I refuse to accept that this is just the way things are now. I refuse to believe that there’s nothing we can do. Because if we give up, if we let this happen, then they’ve won. And I’m not ready to hand them that victory.
Section 9: The Future of Documentaries in the Age of Streaming Platforms
A Genre Threatened by Commercialization
The documentary is in danger. Not because of a lack of public interest or a shortage of important topics to cover. It is in danger because the platforms that now control distribution have realized they can use the documentary format to serve their own interests. They can call anything a “documentary,” and the public, accustomed to trusting the genre, will watch it without questioning it. This is a betrayal of the implicit contract between documentary filmmakers and their audience. And if we don’t act now, this genre we love so much will die.
Resistance Through Independent Creation
But there is hope. All over the world, independent documentary filmmakers continue to do remarkable work. They fund their films through crowdfunding, distribute them on alternative platforms, and screen them at festivals. They refuse to bow to the demands of major platforms. They refuse to compromise their vision. And they are the ones we must support. They are the ones we must watch. Because they are the ones keeping the flame of true documentary alive.
There are still people fighting. People who believe that cinema can change the world. People who refuse to sell their souls for a few million dollars. And as long as they exist, there is hope.
Conclusion: The Price of Our Silence
A defining moment for the film industry
“Melania” will go down in history as a turning point. The moment when a major platform openly bought its way into political power by funding a propaganda film. The moment when a director accused of sexual assault found refuge with a controversial administration. The moment when the film industry chose silence over resistance. And this moment will define us. It will tell future generations who we were, what we valued, and how far we were willing to go to defend our principles—or our lack thereof.
A Call for Vigilance and Action
We are at a crossroads. On one side, a future where platforms and politicians control what we see, what we think, and what we believe. A future where cinema is no longer an art but a tool of manipulation. On the other side, a future where we take back control. Where we demand transparency, integrity, and truth. Where we support creators who refuse to compromise. The choice is ours. But we must choose now. Because tomorrow, it may be too late.
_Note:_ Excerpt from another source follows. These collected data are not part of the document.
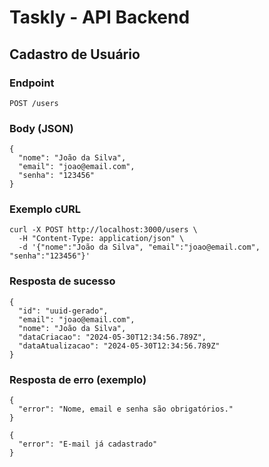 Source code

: # Taskly - API Backend

## Cadastro de Usuário

### Endpoint

`POST /users`

### Body (JSON)
```
{
  "nome": "João da Silva",
  "email": "joao@email.com",
  "senha": "123456"
}
```

### Exemplo cURL
```
curl -X POST http://localhost:3000/users \
  -H "Content-Type: application/json" \
  -d '{"nome":"João da Silva", "email":"joao@email.com", "senha":"123456"}'
```

### Resposta de sucesso
```
{
  "id": "uuid-gerado",
  "email": "joao@email.com",
  "nome": "João da Silva",
  "dataCriacao": "2024-05-30T12:34:56.789Z",
  "dataAtualizacao": "2024-05-30T12:34:56.789Z"
}
```

### Resposta de erro (exemplo)
```
{
  "error": "Nome, email e senha são obrigatórios."
}

{
  "error": "E-mail já cadastrado"
}
```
I don’t know what’s going to happen. I don’t know if we’re going to win this battle. But I know one thing: I won’t stay silent. I won’t look the other way. I won’t pretend that everything is fine. Because everything is not fine. And as long as I have a voice, I’ll make it heard. Even if it doesn’t change anything. Even if no one is listening. Because silence is death. And I refuse to die.
Signed, Jacques Provost
Sources
Euronews Culture, “Melania: Why the ‘Mrs. Trump’ documentary isn’t a documentary at all,” February 3, 2026
Los Angeles Times, “Melania director Brett Ratner turns up in Epstein files, again,” February 2, 2026
The Guardian, “Here we go again: $75m Melania film embodies venal Trump-era grift,” January 31, 2026
Variety, “Melania: Why Would Amazon Spend $75 Million on a Movie This Boring,” January 2026
Hollywood Reporter, “Melania Review: Brett Ratner’s Melania Trump Propaganda Doc,” January 2026
BBC News, “Melania film beats box office predictions despite criticisms,” February 2026
Télérama, “Melania: Amazon’s Controversial Blockbuster in Service of the Trump Clan,” January 31, 2026
The Atlantic, “Melania Documentary Review,” January 2026
Empire, “Melania Review,” January 2026
This content was created with the help of AI.